START Information
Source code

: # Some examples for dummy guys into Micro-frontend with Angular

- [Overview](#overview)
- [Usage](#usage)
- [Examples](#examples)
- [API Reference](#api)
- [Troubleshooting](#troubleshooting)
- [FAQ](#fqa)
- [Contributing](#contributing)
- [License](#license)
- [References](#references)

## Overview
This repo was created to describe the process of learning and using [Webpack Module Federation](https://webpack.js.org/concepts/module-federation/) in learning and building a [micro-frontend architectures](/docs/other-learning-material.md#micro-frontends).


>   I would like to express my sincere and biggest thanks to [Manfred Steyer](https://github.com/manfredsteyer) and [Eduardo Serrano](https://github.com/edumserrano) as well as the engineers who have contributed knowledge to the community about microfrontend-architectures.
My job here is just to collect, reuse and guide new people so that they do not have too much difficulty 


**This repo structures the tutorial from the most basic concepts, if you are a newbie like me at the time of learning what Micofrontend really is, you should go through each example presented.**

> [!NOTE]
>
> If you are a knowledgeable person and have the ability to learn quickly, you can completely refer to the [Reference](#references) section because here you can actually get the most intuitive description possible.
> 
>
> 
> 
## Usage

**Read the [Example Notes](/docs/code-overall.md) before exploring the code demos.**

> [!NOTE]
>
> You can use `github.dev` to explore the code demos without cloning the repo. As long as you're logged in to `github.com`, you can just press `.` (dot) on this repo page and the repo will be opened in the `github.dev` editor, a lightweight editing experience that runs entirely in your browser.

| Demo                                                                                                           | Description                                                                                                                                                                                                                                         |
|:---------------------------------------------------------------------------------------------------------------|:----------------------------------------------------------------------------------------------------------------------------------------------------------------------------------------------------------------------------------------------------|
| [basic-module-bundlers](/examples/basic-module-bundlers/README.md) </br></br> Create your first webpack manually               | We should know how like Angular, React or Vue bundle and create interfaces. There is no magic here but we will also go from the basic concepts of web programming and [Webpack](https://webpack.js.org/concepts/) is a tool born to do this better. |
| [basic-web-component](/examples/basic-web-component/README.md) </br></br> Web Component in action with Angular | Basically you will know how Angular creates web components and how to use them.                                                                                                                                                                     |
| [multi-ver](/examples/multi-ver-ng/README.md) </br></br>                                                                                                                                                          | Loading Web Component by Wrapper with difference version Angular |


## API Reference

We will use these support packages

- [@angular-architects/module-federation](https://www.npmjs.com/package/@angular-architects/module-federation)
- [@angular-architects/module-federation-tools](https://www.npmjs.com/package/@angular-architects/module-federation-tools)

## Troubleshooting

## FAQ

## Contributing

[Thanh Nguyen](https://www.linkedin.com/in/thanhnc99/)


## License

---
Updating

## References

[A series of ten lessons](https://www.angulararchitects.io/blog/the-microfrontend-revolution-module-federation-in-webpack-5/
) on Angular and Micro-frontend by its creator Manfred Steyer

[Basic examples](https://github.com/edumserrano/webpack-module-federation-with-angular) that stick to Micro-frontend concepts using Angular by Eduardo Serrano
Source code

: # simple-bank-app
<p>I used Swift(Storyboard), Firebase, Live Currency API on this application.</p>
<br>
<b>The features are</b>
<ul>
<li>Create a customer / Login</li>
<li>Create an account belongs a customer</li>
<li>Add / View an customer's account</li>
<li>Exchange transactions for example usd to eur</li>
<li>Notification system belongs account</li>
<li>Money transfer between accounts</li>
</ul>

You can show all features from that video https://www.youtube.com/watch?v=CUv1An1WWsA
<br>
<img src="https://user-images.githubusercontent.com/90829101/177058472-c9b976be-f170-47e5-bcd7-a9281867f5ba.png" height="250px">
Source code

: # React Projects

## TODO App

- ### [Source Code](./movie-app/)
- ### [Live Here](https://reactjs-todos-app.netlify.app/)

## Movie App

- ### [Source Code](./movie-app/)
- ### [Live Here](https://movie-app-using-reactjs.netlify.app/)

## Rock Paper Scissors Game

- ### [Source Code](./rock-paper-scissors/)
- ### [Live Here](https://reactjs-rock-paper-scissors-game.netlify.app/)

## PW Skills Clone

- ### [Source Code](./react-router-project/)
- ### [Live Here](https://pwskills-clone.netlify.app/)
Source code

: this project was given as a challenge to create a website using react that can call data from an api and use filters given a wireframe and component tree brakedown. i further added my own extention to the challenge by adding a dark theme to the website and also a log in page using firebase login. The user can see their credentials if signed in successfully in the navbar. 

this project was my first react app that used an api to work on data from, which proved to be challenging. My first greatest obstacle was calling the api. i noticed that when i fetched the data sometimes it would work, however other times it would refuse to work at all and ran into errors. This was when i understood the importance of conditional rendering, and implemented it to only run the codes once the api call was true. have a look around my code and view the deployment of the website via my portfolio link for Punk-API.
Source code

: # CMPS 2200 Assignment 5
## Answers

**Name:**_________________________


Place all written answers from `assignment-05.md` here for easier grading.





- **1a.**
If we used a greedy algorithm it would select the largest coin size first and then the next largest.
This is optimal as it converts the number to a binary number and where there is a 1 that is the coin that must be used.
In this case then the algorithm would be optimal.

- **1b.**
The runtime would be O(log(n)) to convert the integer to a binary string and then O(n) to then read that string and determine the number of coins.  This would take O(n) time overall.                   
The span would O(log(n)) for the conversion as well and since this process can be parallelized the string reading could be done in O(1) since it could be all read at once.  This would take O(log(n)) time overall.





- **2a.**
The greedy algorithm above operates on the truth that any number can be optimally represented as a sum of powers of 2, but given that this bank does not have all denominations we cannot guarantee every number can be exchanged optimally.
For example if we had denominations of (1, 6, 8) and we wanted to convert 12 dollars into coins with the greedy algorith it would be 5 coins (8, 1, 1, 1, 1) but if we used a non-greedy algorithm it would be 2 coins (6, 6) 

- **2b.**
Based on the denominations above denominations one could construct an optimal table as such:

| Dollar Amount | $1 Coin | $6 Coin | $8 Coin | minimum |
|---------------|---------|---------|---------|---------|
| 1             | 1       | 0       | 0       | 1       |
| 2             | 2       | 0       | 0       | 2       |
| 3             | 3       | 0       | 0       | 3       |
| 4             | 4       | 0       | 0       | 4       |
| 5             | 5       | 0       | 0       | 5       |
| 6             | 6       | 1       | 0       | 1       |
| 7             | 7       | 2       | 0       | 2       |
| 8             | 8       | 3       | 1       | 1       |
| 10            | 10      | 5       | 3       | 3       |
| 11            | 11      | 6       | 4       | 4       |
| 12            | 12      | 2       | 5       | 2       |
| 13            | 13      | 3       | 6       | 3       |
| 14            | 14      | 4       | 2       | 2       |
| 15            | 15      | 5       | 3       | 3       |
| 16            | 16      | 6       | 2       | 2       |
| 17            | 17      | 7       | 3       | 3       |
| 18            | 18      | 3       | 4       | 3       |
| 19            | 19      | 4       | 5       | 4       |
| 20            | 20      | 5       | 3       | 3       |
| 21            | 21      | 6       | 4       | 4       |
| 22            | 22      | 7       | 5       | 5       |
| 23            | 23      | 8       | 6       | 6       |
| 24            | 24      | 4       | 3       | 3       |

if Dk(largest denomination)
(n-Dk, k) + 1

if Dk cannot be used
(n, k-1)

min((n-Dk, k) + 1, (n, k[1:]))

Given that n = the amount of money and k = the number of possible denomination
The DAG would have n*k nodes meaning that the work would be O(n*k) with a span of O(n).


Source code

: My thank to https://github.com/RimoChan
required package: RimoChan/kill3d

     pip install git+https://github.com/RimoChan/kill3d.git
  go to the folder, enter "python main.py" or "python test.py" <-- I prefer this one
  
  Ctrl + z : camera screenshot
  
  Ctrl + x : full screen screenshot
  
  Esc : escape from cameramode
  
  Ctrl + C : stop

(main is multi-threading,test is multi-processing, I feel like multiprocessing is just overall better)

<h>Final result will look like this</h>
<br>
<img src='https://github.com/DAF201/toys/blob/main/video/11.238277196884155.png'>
END Information
Task statement:
Check each line above for the string "possible" and show the ones that have it.

Response area:
> If you are a knowledgeable person and have the ability to learn quickly, you can completely refer to the [Reference](#references) section because here you can actually get the most intuitive description possible.
Given that n = the amount of money and k = the number of possible denomination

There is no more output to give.